▶ [Exercise description]: Below this line is the material. Write out only its lines from the one containing "### Localization" through the one containing "## 0.33.0 (2024-12-04)", both kept, exactly.

▶ [Extracted entries]:
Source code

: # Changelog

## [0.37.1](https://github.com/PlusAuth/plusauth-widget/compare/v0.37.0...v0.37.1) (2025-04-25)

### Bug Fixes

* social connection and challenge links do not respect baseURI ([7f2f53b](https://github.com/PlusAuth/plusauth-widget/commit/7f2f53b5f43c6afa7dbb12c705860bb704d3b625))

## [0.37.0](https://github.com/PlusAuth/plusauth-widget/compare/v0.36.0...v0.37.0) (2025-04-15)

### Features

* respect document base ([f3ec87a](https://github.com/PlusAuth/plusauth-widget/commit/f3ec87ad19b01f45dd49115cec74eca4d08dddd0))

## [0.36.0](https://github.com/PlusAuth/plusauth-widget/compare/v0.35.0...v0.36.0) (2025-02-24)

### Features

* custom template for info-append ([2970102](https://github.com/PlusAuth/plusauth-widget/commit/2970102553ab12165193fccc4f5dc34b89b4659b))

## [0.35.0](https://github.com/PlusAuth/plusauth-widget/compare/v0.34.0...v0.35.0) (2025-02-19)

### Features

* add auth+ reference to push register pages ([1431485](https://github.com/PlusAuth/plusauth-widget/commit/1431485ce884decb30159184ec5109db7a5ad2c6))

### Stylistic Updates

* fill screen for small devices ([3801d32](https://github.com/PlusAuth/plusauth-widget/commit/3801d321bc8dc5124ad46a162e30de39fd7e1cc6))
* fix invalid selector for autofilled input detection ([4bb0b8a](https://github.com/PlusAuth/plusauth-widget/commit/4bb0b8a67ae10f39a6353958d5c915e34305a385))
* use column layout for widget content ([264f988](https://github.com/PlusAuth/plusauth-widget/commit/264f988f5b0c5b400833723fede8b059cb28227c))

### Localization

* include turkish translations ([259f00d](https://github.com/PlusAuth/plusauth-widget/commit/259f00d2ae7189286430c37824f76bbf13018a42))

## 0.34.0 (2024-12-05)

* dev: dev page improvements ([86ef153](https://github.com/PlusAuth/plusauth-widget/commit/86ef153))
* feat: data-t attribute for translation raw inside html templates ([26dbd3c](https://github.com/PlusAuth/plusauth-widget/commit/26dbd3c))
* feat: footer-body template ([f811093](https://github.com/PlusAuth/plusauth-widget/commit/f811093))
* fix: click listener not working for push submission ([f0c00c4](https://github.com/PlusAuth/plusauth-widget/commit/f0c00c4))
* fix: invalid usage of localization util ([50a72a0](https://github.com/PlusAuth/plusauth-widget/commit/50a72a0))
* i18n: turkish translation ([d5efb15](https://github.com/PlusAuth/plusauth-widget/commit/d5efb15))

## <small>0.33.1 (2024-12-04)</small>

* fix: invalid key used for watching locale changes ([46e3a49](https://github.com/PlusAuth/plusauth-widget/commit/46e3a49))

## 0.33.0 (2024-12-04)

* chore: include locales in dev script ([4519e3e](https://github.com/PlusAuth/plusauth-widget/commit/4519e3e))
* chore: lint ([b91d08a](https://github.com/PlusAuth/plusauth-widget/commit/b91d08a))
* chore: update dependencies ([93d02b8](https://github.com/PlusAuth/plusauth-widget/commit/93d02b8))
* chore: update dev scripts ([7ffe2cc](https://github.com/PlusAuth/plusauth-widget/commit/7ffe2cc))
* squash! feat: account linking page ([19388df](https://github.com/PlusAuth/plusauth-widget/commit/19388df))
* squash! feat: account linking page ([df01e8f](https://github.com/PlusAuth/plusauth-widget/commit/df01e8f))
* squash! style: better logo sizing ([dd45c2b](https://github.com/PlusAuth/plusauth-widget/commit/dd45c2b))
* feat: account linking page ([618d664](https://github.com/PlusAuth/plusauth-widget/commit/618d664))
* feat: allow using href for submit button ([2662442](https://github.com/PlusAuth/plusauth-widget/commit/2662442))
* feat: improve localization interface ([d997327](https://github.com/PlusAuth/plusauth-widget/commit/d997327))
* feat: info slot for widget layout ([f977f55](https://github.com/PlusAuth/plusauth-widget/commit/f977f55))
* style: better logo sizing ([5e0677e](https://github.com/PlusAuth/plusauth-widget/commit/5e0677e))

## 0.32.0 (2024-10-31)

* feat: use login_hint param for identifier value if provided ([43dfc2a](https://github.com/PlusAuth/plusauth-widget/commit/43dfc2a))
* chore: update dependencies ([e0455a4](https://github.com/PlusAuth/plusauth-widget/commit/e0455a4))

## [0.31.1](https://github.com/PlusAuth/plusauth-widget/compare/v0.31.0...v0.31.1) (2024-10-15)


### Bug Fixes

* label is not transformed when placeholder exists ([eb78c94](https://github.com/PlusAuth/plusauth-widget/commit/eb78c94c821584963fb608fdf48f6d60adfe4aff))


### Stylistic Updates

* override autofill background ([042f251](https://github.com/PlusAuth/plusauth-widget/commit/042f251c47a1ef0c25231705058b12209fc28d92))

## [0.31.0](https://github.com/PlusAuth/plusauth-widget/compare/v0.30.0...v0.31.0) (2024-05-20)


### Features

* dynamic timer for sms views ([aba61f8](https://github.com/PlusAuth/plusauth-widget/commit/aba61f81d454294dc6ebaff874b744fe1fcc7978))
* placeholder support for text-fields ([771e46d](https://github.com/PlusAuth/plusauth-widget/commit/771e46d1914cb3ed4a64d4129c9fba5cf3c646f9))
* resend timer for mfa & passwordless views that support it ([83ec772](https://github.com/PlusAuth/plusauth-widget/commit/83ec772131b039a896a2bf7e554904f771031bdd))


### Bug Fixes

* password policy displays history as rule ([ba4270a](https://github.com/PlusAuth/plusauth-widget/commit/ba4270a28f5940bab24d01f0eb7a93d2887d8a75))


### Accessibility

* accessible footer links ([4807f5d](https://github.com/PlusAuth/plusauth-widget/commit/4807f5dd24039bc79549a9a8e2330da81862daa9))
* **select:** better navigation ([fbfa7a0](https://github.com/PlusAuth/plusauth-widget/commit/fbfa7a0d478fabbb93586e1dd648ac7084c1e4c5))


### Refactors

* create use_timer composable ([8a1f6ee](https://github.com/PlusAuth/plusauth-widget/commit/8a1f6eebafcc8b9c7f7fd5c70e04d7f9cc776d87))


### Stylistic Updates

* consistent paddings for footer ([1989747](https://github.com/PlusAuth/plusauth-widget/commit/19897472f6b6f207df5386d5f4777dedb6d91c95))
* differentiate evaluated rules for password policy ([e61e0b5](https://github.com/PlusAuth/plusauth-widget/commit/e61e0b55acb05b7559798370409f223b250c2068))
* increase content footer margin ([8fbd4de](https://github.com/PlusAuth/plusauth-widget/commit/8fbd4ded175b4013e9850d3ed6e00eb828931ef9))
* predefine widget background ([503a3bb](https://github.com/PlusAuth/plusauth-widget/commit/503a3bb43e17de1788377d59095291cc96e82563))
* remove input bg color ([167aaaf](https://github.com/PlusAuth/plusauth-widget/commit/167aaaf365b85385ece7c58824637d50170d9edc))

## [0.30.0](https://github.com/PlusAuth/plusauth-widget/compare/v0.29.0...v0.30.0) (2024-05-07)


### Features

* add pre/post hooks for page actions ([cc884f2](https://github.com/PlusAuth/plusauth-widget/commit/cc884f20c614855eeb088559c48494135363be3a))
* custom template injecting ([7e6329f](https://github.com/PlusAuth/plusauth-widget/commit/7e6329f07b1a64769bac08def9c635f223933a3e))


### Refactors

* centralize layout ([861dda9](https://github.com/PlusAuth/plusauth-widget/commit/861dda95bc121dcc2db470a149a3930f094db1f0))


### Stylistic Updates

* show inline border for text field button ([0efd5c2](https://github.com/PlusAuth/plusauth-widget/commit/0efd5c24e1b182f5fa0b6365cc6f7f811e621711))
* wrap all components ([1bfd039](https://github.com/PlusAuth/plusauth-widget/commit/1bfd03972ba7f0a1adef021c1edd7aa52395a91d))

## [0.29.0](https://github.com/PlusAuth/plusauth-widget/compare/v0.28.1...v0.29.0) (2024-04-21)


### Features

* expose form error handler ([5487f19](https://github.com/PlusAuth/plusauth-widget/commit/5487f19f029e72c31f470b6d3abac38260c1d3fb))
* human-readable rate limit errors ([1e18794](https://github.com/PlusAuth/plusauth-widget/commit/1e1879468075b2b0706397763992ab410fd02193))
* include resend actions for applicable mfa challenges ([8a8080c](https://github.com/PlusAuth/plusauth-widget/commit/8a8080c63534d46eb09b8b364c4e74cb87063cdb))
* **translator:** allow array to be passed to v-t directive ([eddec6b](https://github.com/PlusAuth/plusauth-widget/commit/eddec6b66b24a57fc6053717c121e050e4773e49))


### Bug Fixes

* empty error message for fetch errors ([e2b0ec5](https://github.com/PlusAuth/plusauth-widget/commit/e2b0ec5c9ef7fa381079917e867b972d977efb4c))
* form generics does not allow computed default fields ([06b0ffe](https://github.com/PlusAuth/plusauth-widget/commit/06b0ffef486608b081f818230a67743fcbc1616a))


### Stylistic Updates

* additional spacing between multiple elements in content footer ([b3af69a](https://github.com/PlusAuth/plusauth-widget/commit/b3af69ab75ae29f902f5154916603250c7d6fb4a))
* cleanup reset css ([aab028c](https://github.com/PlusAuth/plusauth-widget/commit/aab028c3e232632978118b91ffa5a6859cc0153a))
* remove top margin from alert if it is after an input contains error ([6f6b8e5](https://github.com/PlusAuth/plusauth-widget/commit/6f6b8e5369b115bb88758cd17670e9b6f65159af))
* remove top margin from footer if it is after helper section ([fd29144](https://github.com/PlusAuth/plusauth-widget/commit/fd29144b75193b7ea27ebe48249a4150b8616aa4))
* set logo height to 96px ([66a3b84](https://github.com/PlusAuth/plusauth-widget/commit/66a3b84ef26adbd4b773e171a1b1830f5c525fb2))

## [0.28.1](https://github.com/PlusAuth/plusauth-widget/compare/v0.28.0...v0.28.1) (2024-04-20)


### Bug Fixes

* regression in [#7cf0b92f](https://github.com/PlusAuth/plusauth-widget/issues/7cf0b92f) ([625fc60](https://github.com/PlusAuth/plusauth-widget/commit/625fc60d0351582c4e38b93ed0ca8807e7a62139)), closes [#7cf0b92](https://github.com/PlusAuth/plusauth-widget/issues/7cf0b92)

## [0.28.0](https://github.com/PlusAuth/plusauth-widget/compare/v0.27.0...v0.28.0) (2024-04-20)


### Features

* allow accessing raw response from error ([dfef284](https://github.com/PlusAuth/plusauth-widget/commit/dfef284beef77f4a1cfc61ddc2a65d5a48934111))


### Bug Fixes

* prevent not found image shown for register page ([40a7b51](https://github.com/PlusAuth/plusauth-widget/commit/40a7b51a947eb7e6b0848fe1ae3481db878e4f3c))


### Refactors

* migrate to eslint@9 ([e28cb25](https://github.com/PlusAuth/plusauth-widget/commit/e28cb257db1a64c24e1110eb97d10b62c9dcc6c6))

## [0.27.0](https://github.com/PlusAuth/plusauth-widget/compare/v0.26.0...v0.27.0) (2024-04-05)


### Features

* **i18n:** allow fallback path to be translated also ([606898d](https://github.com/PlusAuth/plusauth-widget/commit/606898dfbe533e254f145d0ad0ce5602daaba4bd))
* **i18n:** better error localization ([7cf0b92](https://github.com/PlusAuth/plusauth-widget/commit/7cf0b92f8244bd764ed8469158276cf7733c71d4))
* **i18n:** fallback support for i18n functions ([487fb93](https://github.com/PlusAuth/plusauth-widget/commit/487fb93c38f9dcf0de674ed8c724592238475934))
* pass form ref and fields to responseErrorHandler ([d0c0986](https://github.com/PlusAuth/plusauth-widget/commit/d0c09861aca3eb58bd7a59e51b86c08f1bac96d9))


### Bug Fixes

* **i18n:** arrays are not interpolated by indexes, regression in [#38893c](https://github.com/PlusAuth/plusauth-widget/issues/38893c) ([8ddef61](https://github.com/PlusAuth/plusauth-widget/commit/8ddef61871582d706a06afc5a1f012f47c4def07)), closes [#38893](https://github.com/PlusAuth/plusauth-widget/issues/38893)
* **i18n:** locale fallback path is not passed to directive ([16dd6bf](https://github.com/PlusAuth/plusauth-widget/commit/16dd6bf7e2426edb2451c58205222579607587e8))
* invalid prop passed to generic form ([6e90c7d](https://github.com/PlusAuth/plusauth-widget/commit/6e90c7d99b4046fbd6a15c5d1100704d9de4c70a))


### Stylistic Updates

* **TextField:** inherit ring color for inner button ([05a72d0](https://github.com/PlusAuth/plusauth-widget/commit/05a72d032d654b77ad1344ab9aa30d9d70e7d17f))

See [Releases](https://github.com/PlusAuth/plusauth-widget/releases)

▶ [Task response]:
### Localization

* include turkish translations ([259f00d](https://github.com/PlusAuth/plusauth-widget/commit/259f00d2ae7189286430c37824f76bbf13018a42))

## 0.34.0 (2024-12-05)

* dev: dev page improvements ([86ef153](https://github.com/PlusAuth/plusauth-widget/commit/86ef153))
* feat: data-t attribute for translation raw inside html templates ([26dbd3c](https://github.com/PlusAuth/plusauth-widget/commit/26dbd3c))
* feat: footer-body template ([f811093](https://github.com/PlusAuth/plusauth-widget/commit/f811093))
* fix: click listener not working for push submission ([f0c00c4](https://github.com/PlusAuth/plusauth-widget/commit/f0c00c4))
* fix: invalid usage of localization util ([50a72a0](https://github.com/PlusAuth/plusauth-widget/commit/50a72a0))
* i18n: turkish translation ([d5efb15](https://github.com/PlusAuth/plusauth-widget/commit/d5efb15))

## <small>0.33.1 (2024-12-04)</small>

* fix: invalid key used for watching locale changes ([46e3a49](https://github.com/PlusAuth/plusauth-widget/commit/46e3a49))

## 0.33.0 (2024-12-04)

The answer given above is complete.